For pure-ASCII inputs (all bytes < 128) the two variants produce
identical output. They only diverge when high bits are set.
## Behaviour notes
- **Dirty CPU scheduler** for inputs above 20 KB. In practice hash
inputs are small (partition keys are typically tens to hundreds of
bytes), but the threshold protects against scheduler hogs on large
inputs.
- **Inline path reduction accounting** via `enif_consume_timeslice`,
proportional to bytes processed. Cost model: ~500 bytes/reduction
(calibrated for ~5 GB/s hash throughput), 4000-reduction timeslice.
## Build
`rebar3 compile` runs `c_src/build.sh`:
- Resolves `ERTS_INCLUDE_DIR` via
`erl -noshell -eval ... -s init stop` (option order is correct for
OTP 27+).
- Compiles `c_src/murmur_nif.c` + `c_src/murmur3/murmur3.c` with
`-O3 -march=native`.
- Outputs `priv/murmur_nif.so`.
Env vars honored:
| Var | Effect |
|---|---|
| `ERTS_INCLUDE_DIR` | Skip the `erl` probe; use this path for `erl_nif.h`. |
| `CC` | Compiler (default `cc`). |
| `CFLAGS` | Extra flags appended after defaults. |
| `MURMUR_NIF_NO_NATIVE` | If set, omit `-march=native`/`-mtune=native` (use for portable cross-platform builds). |
## License
The Erlang wrapper code (`src/`, `c_src/murmur_nif.c`) is **MIT**.

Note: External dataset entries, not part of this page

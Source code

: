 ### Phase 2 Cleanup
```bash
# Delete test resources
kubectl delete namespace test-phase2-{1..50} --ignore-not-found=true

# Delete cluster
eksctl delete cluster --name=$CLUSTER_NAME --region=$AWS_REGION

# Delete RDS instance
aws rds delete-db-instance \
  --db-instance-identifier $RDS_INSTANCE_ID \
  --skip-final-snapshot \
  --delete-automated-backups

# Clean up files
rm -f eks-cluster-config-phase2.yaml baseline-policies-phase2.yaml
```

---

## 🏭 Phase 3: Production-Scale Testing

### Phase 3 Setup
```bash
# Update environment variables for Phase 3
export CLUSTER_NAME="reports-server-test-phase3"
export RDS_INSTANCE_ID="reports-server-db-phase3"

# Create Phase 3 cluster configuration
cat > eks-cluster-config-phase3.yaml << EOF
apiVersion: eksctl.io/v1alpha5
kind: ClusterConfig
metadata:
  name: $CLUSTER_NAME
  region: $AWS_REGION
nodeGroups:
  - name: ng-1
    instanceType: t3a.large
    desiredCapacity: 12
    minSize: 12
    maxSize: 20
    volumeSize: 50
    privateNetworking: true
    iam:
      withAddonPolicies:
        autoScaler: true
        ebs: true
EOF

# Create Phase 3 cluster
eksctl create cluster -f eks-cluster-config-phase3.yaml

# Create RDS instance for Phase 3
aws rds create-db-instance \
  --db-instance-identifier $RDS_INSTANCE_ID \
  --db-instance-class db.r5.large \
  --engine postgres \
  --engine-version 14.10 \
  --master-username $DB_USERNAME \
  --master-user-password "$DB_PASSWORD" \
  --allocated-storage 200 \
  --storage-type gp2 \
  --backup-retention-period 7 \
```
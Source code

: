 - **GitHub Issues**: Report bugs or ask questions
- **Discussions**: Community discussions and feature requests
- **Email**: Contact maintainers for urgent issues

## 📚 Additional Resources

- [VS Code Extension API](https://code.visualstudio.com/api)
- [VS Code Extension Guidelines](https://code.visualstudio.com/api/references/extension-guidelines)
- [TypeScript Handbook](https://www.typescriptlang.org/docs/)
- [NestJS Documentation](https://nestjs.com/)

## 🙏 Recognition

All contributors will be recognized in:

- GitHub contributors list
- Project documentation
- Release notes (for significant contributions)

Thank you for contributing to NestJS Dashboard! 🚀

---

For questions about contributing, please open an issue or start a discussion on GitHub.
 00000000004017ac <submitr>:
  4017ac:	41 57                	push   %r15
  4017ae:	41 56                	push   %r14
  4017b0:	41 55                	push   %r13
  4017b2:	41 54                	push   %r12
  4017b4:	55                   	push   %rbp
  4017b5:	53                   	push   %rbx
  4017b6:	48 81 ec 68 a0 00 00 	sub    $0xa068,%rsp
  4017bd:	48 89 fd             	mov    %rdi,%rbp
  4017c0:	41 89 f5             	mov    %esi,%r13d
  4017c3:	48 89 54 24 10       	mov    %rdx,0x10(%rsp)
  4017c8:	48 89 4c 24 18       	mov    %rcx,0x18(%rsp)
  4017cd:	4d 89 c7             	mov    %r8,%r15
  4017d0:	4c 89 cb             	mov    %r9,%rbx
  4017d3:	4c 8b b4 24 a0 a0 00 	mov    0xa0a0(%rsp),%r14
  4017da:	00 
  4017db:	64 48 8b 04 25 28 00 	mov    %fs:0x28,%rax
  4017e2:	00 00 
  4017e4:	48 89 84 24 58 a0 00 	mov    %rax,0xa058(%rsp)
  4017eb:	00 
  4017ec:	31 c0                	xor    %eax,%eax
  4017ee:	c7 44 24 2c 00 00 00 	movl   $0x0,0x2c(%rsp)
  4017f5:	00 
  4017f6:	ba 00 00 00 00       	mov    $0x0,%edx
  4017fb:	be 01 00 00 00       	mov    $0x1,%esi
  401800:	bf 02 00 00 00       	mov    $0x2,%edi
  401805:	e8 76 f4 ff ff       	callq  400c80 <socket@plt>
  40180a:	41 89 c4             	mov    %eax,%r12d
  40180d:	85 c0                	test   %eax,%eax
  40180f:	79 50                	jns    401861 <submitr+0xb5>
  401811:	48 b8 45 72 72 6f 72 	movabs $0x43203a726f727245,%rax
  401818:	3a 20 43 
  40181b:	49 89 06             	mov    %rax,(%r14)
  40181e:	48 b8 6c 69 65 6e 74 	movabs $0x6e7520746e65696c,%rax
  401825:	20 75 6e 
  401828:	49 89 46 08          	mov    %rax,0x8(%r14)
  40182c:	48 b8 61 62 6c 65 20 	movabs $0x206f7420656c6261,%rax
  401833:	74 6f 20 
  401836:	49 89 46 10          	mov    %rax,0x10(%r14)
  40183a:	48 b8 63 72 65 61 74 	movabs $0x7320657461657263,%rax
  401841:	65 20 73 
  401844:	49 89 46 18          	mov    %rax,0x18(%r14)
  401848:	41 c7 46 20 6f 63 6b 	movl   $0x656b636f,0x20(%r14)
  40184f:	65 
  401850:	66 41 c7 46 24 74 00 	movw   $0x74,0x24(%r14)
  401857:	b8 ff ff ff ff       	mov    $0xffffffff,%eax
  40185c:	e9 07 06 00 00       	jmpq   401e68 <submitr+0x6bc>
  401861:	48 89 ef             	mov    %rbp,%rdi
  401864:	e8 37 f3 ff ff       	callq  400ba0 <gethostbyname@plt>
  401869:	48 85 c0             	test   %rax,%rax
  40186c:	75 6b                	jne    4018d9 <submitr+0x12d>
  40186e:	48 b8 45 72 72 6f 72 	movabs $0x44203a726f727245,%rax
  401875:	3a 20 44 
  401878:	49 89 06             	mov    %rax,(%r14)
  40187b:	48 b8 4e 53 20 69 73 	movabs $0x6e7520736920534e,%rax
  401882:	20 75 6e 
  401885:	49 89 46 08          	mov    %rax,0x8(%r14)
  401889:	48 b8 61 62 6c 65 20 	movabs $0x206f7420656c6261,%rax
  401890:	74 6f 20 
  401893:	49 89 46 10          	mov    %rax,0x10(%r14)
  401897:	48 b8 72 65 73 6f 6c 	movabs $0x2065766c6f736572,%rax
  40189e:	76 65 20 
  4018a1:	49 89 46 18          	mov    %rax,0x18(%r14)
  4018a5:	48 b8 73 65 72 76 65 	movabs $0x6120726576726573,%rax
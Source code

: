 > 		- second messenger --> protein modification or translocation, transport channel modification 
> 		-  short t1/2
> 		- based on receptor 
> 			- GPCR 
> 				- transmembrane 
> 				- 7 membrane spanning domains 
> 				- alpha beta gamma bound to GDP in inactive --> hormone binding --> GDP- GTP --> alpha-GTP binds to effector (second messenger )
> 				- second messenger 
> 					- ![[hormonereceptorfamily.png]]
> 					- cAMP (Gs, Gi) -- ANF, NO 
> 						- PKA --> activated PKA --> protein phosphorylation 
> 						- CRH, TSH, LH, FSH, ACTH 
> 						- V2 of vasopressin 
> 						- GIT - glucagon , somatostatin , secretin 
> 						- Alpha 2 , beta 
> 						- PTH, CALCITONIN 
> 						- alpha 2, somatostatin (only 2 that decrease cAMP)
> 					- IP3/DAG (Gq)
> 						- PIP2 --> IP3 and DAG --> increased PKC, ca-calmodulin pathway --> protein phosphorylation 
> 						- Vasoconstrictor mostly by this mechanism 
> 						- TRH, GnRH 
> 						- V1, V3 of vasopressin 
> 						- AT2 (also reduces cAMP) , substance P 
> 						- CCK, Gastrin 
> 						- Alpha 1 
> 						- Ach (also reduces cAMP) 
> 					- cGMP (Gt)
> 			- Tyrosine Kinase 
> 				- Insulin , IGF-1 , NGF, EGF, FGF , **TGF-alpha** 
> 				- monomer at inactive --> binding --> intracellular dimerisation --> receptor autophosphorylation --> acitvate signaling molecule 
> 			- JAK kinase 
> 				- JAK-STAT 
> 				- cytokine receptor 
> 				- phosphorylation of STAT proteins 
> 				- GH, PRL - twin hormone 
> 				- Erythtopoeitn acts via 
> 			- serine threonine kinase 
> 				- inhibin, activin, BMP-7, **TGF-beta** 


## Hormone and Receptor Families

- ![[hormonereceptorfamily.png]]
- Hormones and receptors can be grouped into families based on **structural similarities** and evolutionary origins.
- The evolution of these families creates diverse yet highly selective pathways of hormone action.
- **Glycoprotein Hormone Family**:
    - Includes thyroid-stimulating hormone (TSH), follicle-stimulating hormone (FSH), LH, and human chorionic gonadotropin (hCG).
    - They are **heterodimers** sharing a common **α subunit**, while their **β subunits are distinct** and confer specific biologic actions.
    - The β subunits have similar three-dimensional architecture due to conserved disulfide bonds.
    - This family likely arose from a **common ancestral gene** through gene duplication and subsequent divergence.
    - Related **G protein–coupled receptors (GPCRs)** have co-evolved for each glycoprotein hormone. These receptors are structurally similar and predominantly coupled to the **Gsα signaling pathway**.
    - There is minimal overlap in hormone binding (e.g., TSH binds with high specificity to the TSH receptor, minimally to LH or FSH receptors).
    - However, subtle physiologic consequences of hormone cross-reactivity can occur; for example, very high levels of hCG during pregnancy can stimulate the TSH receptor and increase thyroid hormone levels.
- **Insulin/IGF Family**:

The MurmurHash3 algorithm in `c_src/murmur3/` was written by Austin
Appleby and placed in the public domain. The Cassandra-compatible
variant uses signed integer arithmetic to match Java's reference
implementation; the algorithmic modification is trivial enough to
remain in the public domain alongside the upstream code.